ORDERED that the judgment is reversed, on the facts and as an exercise of discretion, with costs, and a new trial is granted on the issue of damages only, unless within 20 days after service upon the plaintiff of a copy of this decision and order, with notice of entry, the plaintiff shall serve and file in the office of the Clerk of the Supreme Court, Queens County, a written stipulation consenting to decrease the verdict as to damages from the principal sum of $426,000 to the principal sum of $175,000, representing $100,000 for past pain and suffering and $75,000 for future pain and suffering, and to the entry of an appropriate amended judgment accordingly;  in the event that the plaintiff so stipulates, then the judgment, as so decreased and amended, is affirmed, without costs or disbursements.

 The appeal from the intermediate order must be dismissed because the right of direct appeal therefrom terminated with the entry of judgment in the action (see, Matter of Aho, 39 N.Y.2d 241, 248, 383 N.Y.S.2d 285, 347 N.E.2d 647).   The issues raised on appeal from the order are brought up for review and have been considered on the appeal from the judgment (see, CPLR 5501[a] [1] ).

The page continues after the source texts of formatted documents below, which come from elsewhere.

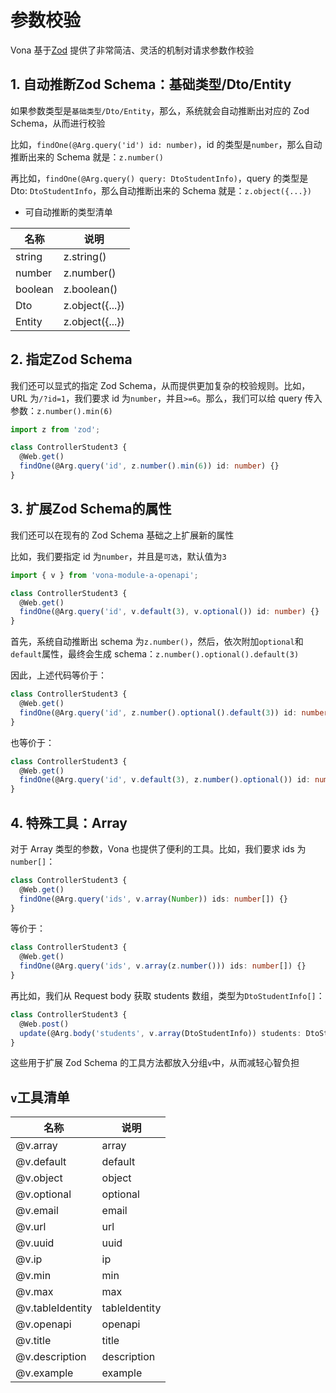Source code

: # 参数校验  

Vona 基于[Zod](https://zod.dev) 提供了非常简洁、灵活的机制对请求参数作校验

## 1. 自动推断Zod Schema：基础类型/Dto/Entity

如果参数类型是`基础类型/Dto/Entity`，那么，系统就会自动推断出对应的 Zod Schema，从而进行校验

比如，`findOne(@Arg.query('id') id: number)`，id 的类型是`number`，那么自动推断出来的 Schema 就是：`z.number()`

再比如，`findOne(@Arg.query() query: DtoStudentInfo)`，query 的类型是 Dto: `DtoStudentInfo`，那么自动推断出来的 Schema 就是：`z.object({...})`

* 可自动推断的类型清单

|名称|说明|
|--|--|
|string|z.string()|
|number|z.number()|
|boolean|z.boolean()|
|Dto|z.object({...})|
|Entity|z.object({...})|

## 2. 指定Zod Schema

我们还可以显式的指定 Zod Schema，从而提供更加复杂的校验规则。比如，URL 为`/?id=1`，我们要求 id 为`number`，并且`>=6`。那么，我们可以给 query 传入参数：`z.number().min(6)`

``` typescript
import z from 'zod';

class ControllerStudent3 {
  @Web.get()
  findOne(@Arg.query('id', z.number().min(6)) id: number) {}
}
```

## 3. 扩展Zod Schema的属性

我们还可以在现有的 Zod Schema 基础之上扩展新的属性

比如，我们要指定 id 为`number`，并且是`可选`，默认值为`3`

``` typescript
import { v } from 'vona-module-a-openapi';

class ControllerStudent3 {
  @Web.get()
  findOne(@Arg.query('id', v.default(3), v.optional()) id: number) {}
}
```

首先，系统自动推断出 schema 为`z.number()`，然后，依次附加`optional`和`default`属性，最终会生成 schema：`z.number().optional().default(3)`

因此，上述代码等价于：

``` typescript
class ControllerStudent3 {
  @Web.get()
  findOne(@Arg.query('id', z.number().optional().default(3)) id: number) {}
}
```

也等价于：

``` typescript
class ControllerStudent3 {
  @Web.get()
  findOne(@Arg.query('id', v.default(3), z.number().optional()) id: number) {}
}
```

## 4. 特殊工具：Array

对于 Array 类型的参数，Vona 也提供了便利的工具。比如，我们要求 ids 为`number[]`：

``` typescript
class ControllerStudent3 {
  @Web.get()
  findOne(@Arg.query('ids', v.array(Number)) ids: number[]) {}
}
```

等价于：

``` typescript
class ControllerStudent3 {
  @Web.get()
  findOne(@Arg.query('ids', v.array(z.number())) ids: number[]) {}
}
```

再比如，我们从 Request body 获取 students 数组，类型为`DtoStudentInfo[]`：

``` typescript
class ControllerStudent3 {
  @Web.post()
  update(@Arg.body('students', v.array(DtoStudentInfo)) students: DtoStudentInfo[]) {}
}
```

这些用于扩展 Zod Schema 的工具方法都放入分组`v`中，从而减轻心智负担

## `v`工具清单

|名称|说明|
|--|--|
|@v.array|array|
|@v.default|default|
|@v.object|object|
|@v.optional|optional|
|@v.email|email|
|@v.url|url|
|@v.uuid|uuid|
|@v.ip|ip|
|@v.min|min|
|@v.max|max|
|@v.tableIdentity|tableIdentity|
|@v.openapi|openapi|
|@v.title|title|
|@v.description|description|
|@v.example|example|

On March 8, 1993, the plaintiff was involved in a rear-end collision while in the course of his employment as a taxicab driver.   It was stipulated by the parties that the appellant was at fault in the happening of the accident and that a trial would be held on the issue of damages only.

 During the damages trial, experts testified that the plaintiff suffered from four bulging discs in the cervical spine and two bulging discs in the lumbo-sacral spine.   These bulges impinged upon the thecal sac.   The jury found that the plaintiff established that he suffered a serious injury in that he suffered from a significant limitation of use of a body function or system, and that his injuries prevented him from performing substantially all of the material acts which constitute his usual and customary daily activities for at least 90 days during the 180 days following the accident (see, Insurance Law § 5102[d] ), and awarded him damages in the principal sums of $176,000 for past pain and suffering and $250,000 for future pain and suffering.

 A jury verdict may only be set aside as being against the weight of the evidence when the jury could not have reached its verdict on any fair interpretation of the evidence (see, Moskowitz v. Israel, 209 A.D.2d 676, 619 N.Y.S.2d 152;  Dunleavy v. Samuel, 177 A.D.2d 540, 576 N.Y.S.2d 44;  Nicastro v. Park, 113 A.D.2d 129, 495 N.Y.S.2d 184).   Here, the testimony adduced from the plaintiff's medical experts clearly established a basis upon which the jury could have reasonably have concluded that the plaintiff suffered a serious injury (see, Insurance Law § 5102[d];  Sobha v. Anthos Coat Co., 243 A.D.2d 704, 665 N.Y.S.2d 314).

 However, the award of $426,000 for pain and suffering materially deviates from what would be reasonable compensation to the extent that it exceeds $100,000 for past pain and suffering and $75,000 for future pain and suffering (see, CPLR 5501[c];  see generally, Tariq v. Miller, 240 A.D.2d 395, 657 N.Y.S.2d 769;  Orris v. West, 189 A.D.2d 866, 593 N.Y.S.2d 58;  Diorio v. Scala, 183 A.D.2d 1065, 583 N.Y.S.2d 654).